_Source data:_
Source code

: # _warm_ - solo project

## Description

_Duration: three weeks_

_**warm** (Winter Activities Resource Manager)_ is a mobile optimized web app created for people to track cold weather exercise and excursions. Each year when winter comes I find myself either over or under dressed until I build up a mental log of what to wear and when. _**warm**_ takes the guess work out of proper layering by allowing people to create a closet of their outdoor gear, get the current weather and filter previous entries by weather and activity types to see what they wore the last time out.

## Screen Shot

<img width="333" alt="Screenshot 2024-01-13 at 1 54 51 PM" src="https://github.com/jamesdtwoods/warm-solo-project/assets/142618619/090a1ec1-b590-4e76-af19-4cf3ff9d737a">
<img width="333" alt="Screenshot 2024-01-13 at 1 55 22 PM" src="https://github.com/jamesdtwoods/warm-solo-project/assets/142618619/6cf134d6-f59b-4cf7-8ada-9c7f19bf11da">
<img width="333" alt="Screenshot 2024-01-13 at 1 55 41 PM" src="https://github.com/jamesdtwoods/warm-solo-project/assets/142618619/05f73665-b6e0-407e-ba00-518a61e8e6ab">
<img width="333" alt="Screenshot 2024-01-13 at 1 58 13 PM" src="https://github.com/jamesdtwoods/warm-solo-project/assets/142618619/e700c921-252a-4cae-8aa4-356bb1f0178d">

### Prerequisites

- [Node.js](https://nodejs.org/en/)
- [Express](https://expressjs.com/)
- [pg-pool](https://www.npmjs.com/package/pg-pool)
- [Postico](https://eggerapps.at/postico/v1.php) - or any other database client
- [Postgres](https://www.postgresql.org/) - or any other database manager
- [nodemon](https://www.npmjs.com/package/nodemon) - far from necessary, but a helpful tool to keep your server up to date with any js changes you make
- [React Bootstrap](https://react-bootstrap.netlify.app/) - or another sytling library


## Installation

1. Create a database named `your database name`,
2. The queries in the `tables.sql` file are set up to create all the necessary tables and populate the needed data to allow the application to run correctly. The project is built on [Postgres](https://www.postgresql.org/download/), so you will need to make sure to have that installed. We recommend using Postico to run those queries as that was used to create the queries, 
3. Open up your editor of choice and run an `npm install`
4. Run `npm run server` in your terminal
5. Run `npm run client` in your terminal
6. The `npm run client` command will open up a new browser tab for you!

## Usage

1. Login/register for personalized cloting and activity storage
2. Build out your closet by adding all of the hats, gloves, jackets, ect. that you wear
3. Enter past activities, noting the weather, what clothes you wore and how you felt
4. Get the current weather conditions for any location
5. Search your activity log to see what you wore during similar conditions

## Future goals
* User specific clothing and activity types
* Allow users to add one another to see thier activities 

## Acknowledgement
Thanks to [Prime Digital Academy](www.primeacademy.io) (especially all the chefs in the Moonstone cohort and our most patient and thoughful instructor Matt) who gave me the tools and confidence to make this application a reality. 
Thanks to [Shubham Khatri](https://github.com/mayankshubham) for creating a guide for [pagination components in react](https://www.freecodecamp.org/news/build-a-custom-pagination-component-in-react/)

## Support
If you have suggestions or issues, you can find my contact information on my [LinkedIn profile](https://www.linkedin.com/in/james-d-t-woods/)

_What this task involves:_
Exactly reproduce every line of the records.

_Result of this task:_
Source code

: # _warm_ - solo project

## Description

_Duration: three weeks_

_**warm** (Winter Activities Resource Manager)_ is a mobile optimized web app created for people to track cold weather exercise and excursions. Each year when winter comes I find myself either over or under dressed until I build up a mental log of what to wear and when. _**warm**_ takes the guess work out of proper layering by allowing people to create a closet of their outdoor gear, get the current weather and filter previous entries by weather and activity types to see what they wore the last time out.

## Screen Shot

<img width="333" alt="Screenshot 2024-01-13 at 1 54 51 PM" src="https://github.com/jamesdtwoods/warm-solo-project/assets/142618619/090a1ec1-b590-4e76-af19-4cf3ff9d737a">
<img width="333" alt="Screenshot 2024-01-13 at 1 55 22 PM" src="https://github.com/jamesdtwoods/warm-solo-project/assets/142618619/6cf134d6-f59b-4cf7-8ada-9c7f19bf11da">
<img width="333" alt="Screenshot 2024-01-13 at 1 55 41 PM" src="https://github.com/jamesdtwoods/warm-solo-project/assets/142618619/05f73665-b6e0-407e-ba00-518a61e8e6ab">
<img width="333" alt="Screenshot 2024-01-13 at 1 58 13 PM" src="https://github.com/jamesdtwoods/warm-solo-project/assets/142618619/e700c921-252a-4cae-8aa4-356bb1f0178d">

### Prerequisites

- [Node.js](https://nodejs.org/en/)
- [Express](https://expressjs.com/)
- [pg-pool](https://www.npmjs.com/package/pg-pool)
- [Postico](https://eggerapps.at/postico/v1.php) - or any other database client
- [Postgres](https://www.postgresql.org/) - or any other database manager
- [nodemon](https://www.npmjs.com/package/nodemon) - far from necessary, but a helpful tool to keep your server up to date with any js changes you make
- [React Bootstrap](https://react-bootstrap.netlify.app/) - or another sytling library


## Installation

1. Create a database named `your database name`,
2. The queries in the `tables.sql` file are set up to create all the necessary tables and populate the needed data to allow the application to run correctly. The project is built on [Postgres](https://www.postgresql.org/download/), so you will need to make sure to have that installed. We recommend using Postico to run those queries as that was used to create the queries, 
3. Open up your editor of choice and run an `npm install`
4. Run `npm run server` in your terminal
5. Run `npm run client` in your terminal
6. The `npm run client` command will open up a new browser tab for you!

## Usage

1. Login/register for personalized cloting and activity storage
2. Build out your closet by adding all of the hats, gloves, jackets, ect. that you wear
3. Enter past activities, noting the weather, what clothes you wore and how you felt
4. Get the current weather conditions for any location
5. Search your activity log to see what you wore during similar conditions

## Future goals
* User specific clothing and activity types
* Allow users to add one another to see thier activities 

## Acknowledgement
Thanks to [Prime Digital Academy](www.primeacademy.io) (especially all the chefs in the Moonstone cohort and our most patient and thoughful instructor Matt) who gave me the tools and confidence to make this application a reality. 
Thanks to [Shubham Khatri](https://github.com/mayankshubham) for creating a guide for [pagination components in react](https://www.freecodecamp.org/news/build-a-custom-pagination-component-in-react/)

## Support
If you have suggestions or issues, you can find my contact information on my [LinkedIn profile](https://www.linkedin.com/in/james-d-t-woods/)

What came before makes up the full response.